Mas Father John Misty é um homem à parte. Quem já o viu em concerto, como há uns meses no Vodafone Paredes de Coura, sabe que ele é um verdadeiro performer e um tipo bastante complexo. Às vezes, é difícil perceber em que momento é que está a falar a sério, seja nas suas canções – que navegam o espaço entre o extremamente íntimo, o desconfortável e o irónico q.b. -, seja na interação com o público. Pelo sim, pelo não… batemos palmas a tudo.
É, portanto, bastante compreensível que ninguém tenha percebido na totalidade o que se passou a partir do momento em que Father John Misty decidiu partilhar aquilo que decidiu descrever como…
“A minha reinterpretação do álbum clássico de Ryan Adams, 1989”
Parecia haver aqui uma crítica implícita, claro, mas o que interessa é a música. No entanto, Father John Misty não se limitou a apresentar-nos versões de Ryan Adams a fazer versões de Taylor Swift. Não. Father John Misty decidiu dar-nos, segundo o próprio, “Welcome To New York” e “Blank Space”… ao estilo The Velvet Underground.
Seria de esperar que Lou Reed ficasse orgulhoso de ouvir isto, certo? Pois, mas não. E bem-vindos ao capítulo seguinte.
Lou Reed não é uma plaything
Menos de 24 horas após ter partilhado as duas canções no Soundcloud, Father John Misty retirou-as… e a máquina por trás de Taylor Swift nem teve nada a ver com isso, como seria de esperar à partida (na realidade, parece que até o encorajaram a pô-las online novamente). Josh Tillman partilhou a explicação no Facebook… e é qualquer coisa de especial.
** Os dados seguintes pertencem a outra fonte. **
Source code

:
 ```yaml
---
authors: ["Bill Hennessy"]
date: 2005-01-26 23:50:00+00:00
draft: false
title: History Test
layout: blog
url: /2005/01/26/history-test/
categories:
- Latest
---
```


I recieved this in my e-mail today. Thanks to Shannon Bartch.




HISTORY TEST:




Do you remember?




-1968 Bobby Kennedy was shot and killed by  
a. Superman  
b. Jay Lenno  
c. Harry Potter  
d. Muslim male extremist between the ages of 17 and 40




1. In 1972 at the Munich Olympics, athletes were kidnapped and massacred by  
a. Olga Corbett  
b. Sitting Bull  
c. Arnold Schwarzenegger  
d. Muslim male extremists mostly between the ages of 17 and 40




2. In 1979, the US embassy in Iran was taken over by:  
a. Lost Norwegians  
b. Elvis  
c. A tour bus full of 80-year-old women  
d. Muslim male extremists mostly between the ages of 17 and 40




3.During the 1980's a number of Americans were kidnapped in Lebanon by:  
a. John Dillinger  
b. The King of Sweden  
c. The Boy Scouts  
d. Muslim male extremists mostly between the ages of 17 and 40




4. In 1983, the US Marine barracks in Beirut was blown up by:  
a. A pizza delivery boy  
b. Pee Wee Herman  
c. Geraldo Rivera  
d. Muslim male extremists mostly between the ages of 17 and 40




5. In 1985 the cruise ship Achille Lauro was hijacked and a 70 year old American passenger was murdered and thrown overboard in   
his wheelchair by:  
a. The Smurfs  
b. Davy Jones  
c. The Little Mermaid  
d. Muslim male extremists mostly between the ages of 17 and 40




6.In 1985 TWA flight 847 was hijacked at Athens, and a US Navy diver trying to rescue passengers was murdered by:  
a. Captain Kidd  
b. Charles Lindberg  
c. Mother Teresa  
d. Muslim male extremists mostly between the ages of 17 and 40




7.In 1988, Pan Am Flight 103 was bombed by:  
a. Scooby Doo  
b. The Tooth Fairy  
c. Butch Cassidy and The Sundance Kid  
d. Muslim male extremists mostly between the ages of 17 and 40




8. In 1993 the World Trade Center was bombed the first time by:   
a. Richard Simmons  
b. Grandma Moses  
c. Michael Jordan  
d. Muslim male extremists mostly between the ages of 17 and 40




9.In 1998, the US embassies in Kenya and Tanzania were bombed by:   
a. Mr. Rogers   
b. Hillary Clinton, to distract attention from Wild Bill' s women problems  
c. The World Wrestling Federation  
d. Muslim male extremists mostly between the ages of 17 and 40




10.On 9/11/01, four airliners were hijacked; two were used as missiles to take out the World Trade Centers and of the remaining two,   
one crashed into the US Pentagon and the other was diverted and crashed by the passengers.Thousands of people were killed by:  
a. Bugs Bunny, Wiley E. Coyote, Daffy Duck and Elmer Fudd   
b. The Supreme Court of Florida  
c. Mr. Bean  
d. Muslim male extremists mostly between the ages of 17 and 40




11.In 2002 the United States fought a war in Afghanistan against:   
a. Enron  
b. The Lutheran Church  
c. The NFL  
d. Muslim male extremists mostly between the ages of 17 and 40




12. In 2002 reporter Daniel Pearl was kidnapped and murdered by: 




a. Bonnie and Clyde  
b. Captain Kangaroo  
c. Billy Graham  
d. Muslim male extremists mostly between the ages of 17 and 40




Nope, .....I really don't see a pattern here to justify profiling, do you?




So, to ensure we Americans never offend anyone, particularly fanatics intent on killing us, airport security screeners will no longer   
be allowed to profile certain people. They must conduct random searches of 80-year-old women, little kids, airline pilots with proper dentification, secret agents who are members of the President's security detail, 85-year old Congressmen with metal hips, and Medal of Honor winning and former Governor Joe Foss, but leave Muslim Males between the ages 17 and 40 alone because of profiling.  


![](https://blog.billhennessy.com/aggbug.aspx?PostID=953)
Resumindo, o músico teve um sonho muito estranho que decidiu descrever em pormenor, em que se destaca o facto de Lou Reed lhe ter aparecido (numa passarela, algemado a supermodelos que tinham adotado bebés que por sua vez também estavam algemados a elas) e lhe ter dito “Apaga aquelas faixas, não invoques os mortos, eu não sou a tua plaything. A coleção de almas é um passatempo caro.” E, diz ele, acordou de seguida.
É óbvio que nada disto aconteceu. Diria mesmo que foi óbvio para toda a gente. Mas isso não impediu ninguém de publicar a história pela piada. Até o The Guardian o fez, por amor de deus.
Na realidade, o que aconteceu foi que Father John Misty decidiu retirar as músicas porque estas estavam a ter demasiado sucesso e ele achava a situação ridícula. Parece-me razoável. E se vocês ouviram as versões dele certamente concordarão.
Mas o facto de nunca ninguém ter posto um travão nisto é curioso. Não é errado, entenda-se, mas é interessante. Deixamo-nos andar sem fazer perguntas, sem procurar explicações. Simplesmente vamos andando. E isso parece ter surpreendido o próprio Father John Misty.
“Eu estava aborrecido com os media. Estava tipo, ‘estas pessoas publicam qualquer coisa’, então dei-lhes o pedaço de nonsense surrealista mais fraudulento, descaradamente absurdo e impossível de publicar – e eles publicaram-no!”
E é verdade. Não há qualquer filtro. E é divertido, sim, mas ao mesmo tempo é tão estúpido.
Porém, independentemente de ser mais estúpido ou mais divertido, a reflexão é interessante. E o acontecimento em si ainda mais, já que o próprio Father John Misty se deu ao trabalho de preparar e lançar duas canções (é certo que não pareceu haver um grande esforço envolvido nesse processo… mas ainda assim). É um grande esforço para quem quer simplesmente trollar. Mas os melhores são sempre assim.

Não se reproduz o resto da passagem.